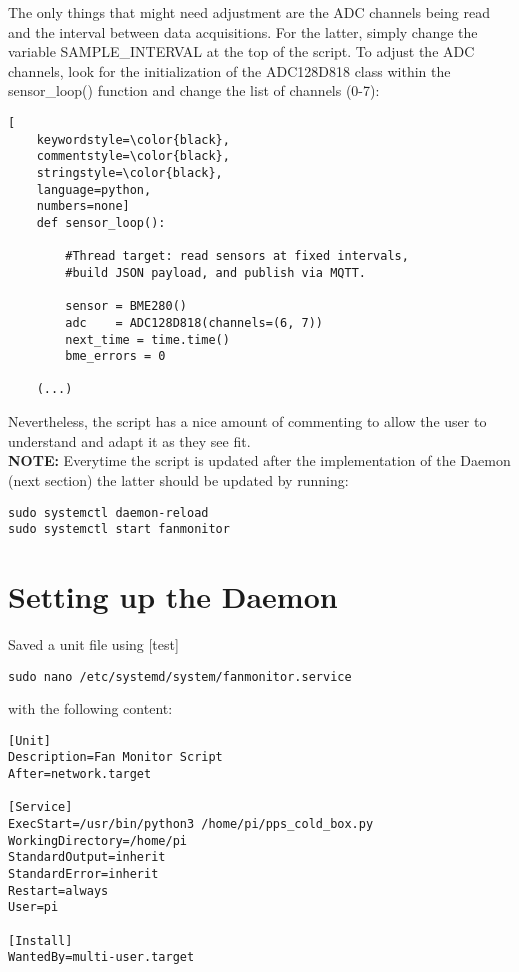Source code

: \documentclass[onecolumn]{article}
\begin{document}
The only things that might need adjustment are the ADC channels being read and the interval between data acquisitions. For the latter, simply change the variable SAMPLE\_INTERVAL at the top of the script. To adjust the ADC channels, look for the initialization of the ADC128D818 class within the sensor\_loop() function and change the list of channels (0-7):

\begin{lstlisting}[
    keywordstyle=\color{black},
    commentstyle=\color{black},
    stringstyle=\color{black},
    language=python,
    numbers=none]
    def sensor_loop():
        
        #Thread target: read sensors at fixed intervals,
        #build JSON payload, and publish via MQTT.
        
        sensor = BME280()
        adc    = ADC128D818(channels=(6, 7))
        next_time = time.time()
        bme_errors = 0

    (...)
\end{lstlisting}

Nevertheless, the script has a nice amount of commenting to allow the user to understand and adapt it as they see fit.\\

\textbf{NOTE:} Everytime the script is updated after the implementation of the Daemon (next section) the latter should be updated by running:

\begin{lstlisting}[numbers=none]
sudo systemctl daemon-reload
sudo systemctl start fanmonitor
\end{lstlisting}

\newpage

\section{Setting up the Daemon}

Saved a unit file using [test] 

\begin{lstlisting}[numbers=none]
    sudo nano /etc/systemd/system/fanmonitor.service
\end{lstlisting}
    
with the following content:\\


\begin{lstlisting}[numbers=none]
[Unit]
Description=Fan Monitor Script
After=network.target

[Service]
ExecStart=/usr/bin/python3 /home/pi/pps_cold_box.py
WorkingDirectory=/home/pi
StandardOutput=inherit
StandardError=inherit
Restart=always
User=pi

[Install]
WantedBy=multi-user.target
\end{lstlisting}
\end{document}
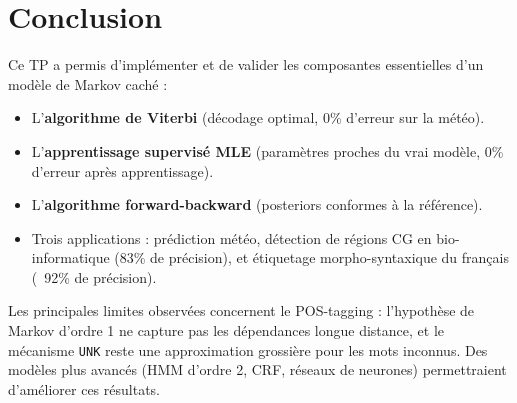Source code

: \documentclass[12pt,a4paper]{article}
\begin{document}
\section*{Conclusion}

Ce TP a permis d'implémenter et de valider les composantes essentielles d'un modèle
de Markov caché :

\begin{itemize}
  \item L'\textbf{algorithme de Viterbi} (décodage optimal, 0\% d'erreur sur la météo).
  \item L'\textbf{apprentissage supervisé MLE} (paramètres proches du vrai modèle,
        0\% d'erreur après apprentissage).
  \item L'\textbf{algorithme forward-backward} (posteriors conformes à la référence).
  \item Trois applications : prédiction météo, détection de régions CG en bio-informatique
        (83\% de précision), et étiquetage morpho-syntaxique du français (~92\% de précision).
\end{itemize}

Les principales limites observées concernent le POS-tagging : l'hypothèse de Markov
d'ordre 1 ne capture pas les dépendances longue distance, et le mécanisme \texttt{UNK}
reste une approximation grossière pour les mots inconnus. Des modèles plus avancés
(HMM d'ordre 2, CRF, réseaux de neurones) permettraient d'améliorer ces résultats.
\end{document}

# # # # # # #

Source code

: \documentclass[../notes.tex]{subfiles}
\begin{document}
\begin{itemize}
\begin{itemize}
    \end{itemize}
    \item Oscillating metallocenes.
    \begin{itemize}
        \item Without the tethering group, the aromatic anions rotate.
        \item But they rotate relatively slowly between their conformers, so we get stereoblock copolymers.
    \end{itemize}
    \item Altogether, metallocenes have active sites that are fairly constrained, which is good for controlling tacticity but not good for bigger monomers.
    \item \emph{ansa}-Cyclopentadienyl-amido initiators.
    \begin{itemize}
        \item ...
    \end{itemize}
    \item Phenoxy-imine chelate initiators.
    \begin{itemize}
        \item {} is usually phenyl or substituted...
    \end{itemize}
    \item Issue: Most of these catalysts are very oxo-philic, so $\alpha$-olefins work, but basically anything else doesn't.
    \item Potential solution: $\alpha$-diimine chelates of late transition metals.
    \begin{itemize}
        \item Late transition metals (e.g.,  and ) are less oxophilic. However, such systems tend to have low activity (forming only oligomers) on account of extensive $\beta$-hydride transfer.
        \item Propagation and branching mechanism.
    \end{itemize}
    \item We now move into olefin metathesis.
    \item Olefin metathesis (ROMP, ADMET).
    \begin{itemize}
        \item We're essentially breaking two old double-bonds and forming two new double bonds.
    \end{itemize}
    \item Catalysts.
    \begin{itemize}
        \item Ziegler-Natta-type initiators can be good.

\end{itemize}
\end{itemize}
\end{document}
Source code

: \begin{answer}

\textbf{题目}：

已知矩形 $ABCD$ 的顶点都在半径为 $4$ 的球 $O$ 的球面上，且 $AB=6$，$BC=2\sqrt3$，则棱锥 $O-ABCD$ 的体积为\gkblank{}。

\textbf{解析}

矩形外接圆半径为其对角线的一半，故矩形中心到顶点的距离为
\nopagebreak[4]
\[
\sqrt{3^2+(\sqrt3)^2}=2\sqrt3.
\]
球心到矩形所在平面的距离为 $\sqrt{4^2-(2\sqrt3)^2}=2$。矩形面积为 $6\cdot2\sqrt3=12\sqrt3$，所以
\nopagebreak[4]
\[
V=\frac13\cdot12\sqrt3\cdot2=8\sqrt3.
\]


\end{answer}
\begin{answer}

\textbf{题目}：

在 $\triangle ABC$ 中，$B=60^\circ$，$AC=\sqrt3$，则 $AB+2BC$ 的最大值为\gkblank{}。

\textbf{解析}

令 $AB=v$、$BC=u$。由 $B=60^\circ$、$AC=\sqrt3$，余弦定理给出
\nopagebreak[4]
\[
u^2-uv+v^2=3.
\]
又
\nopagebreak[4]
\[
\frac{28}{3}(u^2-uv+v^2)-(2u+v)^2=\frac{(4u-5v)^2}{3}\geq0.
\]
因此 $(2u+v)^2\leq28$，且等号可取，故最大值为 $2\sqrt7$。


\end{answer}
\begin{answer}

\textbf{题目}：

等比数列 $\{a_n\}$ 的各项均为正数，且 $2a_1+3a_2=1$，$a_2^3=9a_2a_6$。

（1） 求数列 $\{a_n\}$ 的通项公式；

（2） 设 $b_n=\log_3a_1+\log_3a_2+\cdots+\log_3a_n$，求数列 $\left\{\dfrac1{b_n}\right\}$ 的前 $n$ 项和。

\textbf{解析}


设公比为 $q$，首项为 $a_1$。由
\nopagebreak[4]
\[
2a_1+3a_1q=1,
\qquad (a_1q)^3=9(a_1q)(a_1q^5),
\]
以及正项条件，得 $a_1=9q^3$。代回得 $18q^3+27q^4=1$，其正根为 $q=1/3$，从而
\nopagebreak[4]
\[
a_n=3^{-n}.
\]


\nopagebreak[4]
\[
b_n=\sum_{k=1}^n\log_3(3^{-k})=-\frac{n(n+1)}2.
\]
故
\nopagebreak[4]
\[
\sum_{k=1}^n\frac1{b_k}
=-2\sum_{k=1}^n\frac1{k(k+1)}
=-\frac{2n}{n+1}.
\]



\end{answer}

# # # # # # #

### Problem description
Extract every line of the records above that contains the word "documentclass".

### Solution to this exercise
: \documentclass[onecolumn]{article}
: \documentclass[12pt,a4paper]{article}
: \documentclass[../notes.tex]{subfiles}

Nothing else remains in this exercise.